# Stored data entries:
>>>

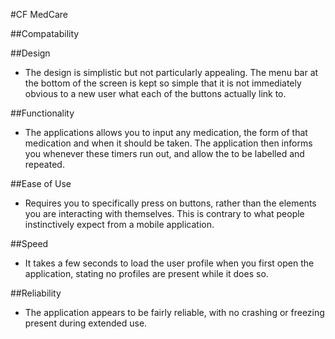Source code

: #CF MedCare

##Compatability

##Design
* The design is simplistic but not particularly appealing. The menu bar at the bottom of the screen is kept so simple that it is not immediately obvious to a new user what each of the buttons actually link to.

##Functionality
* The applications allows you to input any medication, the form of that medication and when it should be taken. The application then informs you whenever these timers run out, and allow the to be labelled and repeated.

##Ease of Use
* Requires you to specifically press on buttons, rather than the elements you are interacting with themselves. This is contrary to what people instinctively expect from a mobile application.

##Speed
* It takes a few seconds to load the user profile when you first open the application, stating no profiles are present while it does so.

##Reliability
* The application appears to be fairly reliable, with no crashing or freezing present during extended use.
 

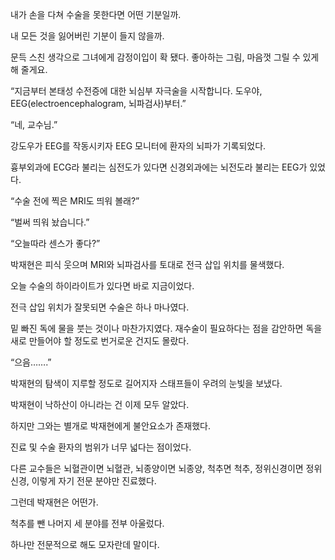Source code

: 내가 손을 다쳐 수술을 못한다면 어떤 기분일까.

내 모든 것을 잃어버린 기분이 들지 않을까.

문득 스친 생각으로 그녀에게 감정이입이 확 됐다. 좋아하는 그림, 마음껏 그릴 수 있게 해 줄게요.

“지금부터 본태성 수전증에 대한 뇌심부 자극술을 시작합니다. 도우야, EEG(electroencephalogram, 뇌파검사)부터.”

“네, 교수님.”

강도우가 EEG를 작동시키자 EEG 모니터에 환자의 뇌파가 기록되었다.

흉부외과에 ECG라 불리는 심전도가 있다면 신경외과에는 뇌전도라 불리는 EEG가 있었다.

“수술 전에 찍은 MRI도 띄워 볼래?”

“벌써 띄워 놨습니다.”

“오늘따라 센스가 좋다?”

박재현은 피식 웃으며 MRI와 뇌파검사를 토대로 전극 삽입 위치를 물색했다.

오늘 수술의 하이라이트가 있다면 바로 지금이었다.

전극 삽입 위치가 잘못되면 수술은 하나 마나였다.

밑 빠진 독에 물을 붓는 것이나 마찬가지였다. 재수술이 필요하다는 점을 감안하면 독을 새로 만들어야 할 정도로 번거로운 건지도 몰랐다.

“으음…….”

박재현의 탐색이 지루할 정도로 길어지자 스태프들이 우려의 눈빛을 보냈다.

박재현이 낙하산이 아니라는 건 이제 모두 알았다.

하지만 그와는 별개로 박재현에게 불안요소가 존재했다.

진료 및 수술 환자의 범위가 너무 넓다는 점이었다.

다른 교수들은 뇌혈관이면 뇌혈관, 뇌종양이면 뇌종양, 척추면 척추, 정위신경이면 정위신경, 이렇게 자기 전문 분야만 진료했다.

그런데 박재현은 어떤가.

척추를 뺀 나머지 세 분야를 전부 아울렀다.

하나만 전문적으로 해도 모자란데 말이다.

<<<

# PROMPT:
Copy the records shown above in their entirety and exactly; images are to be left out.

# SOLUTION TO THIS TASK:
Source code

: #CF MedCare

##Compatability

##Design
* The design is simplistic but not particularly appealing. The menu bar at the bottom of the screen is kept so simple that it is not immediately obvious to a new user what each of the buttons actually link to.

##Functionality
* The applications allows you to input any medication, the form of that medication and when it should be taken. The application then informs you whenever these timers run out, and allow the to be labelled and repeated.

##Ease of Use
* Requires you to specifically press on buttons, rather than the elements you are interacting with themselves. This is contrary to what people instinctively expect from a mobile application.

##Speed
* It takes a few seconds to load the user profile when you first open the application, stating no profiles are present while it does so.

##Reliability
* The application appears to be fairly reliable, with no crashing or freezing present during extended use.
 

Source code

: 내가 손을 다쳐 수술을 못한다면 어떤 기분일까.

내 모든 것을 잃어버린 기분이 들지 않을까.

문득 스친 생각으로 그녀에게 감정이입이 확 됐다. 좋아하는 그림, 마음껏 그릴 수 있게 해 줄게요.

“지금부터 본태성 수전증에 대한 뇌심부 자극술을 시작합니다. 도우야, EEG(electroencephalogram, 뇌파검사)부터.”

“네, 교수님.”

강도우가 EEG를 작동시키자 EEG 모니터에 환자의 뇌파가 기록되었다.

흉부외과에 ECG라 불리는 심전도가 있다면 신경외과에는 뇌전도라 불리는 EEG가 있었다.

“수술 전에 찍은 MRI도 띄워 볼래?”

“벌써 띄워 놨습니다.”

“오늘따라 센스가 좋다?”

박재현은 피식 웃으며 MRI와 뇌파검사를 토대로 전극 삽입 위치를 물색했다.

오늘 수술의 하이라이트가 있다면 바로 지금이었다.

전극 삽입 위치가 잘못되면 수술은 하나 마나였다.

밑 빠진 독에 물을 붓는 것이나 마찬가지였다. 재수술이 필요하다는 점을 감안하면 독을 새로 만들어야 할 정도로 번거로운 건지도 몰랐다.

“으음…….”

박재현의 탐색이 지루할 정도로 길어지자 스태프들이 우려의 눈빛을 보냈다.

박재현이 낙하산이 아니라는 건 이제 모두 알았다.

하지만 그와는 별개로 박재현에게 불안요소가 존재했다.

진료 및 수술 환자의 범위가 너무 넓다는 점이었다.

다른 교수들은 뇌혈관이면 뇌혈관, 뇌종양이면 뇌종양, 척추면 척추, 정위신경이면 정위신경, 이렇게 자기 전문 분야만 진료했다.

그런데 박재현은 어떤가.

척추를 뺀 나머지 세 분야를 전부 아울렀다.

하나만 전문적으로 해도 모자란데 말이다.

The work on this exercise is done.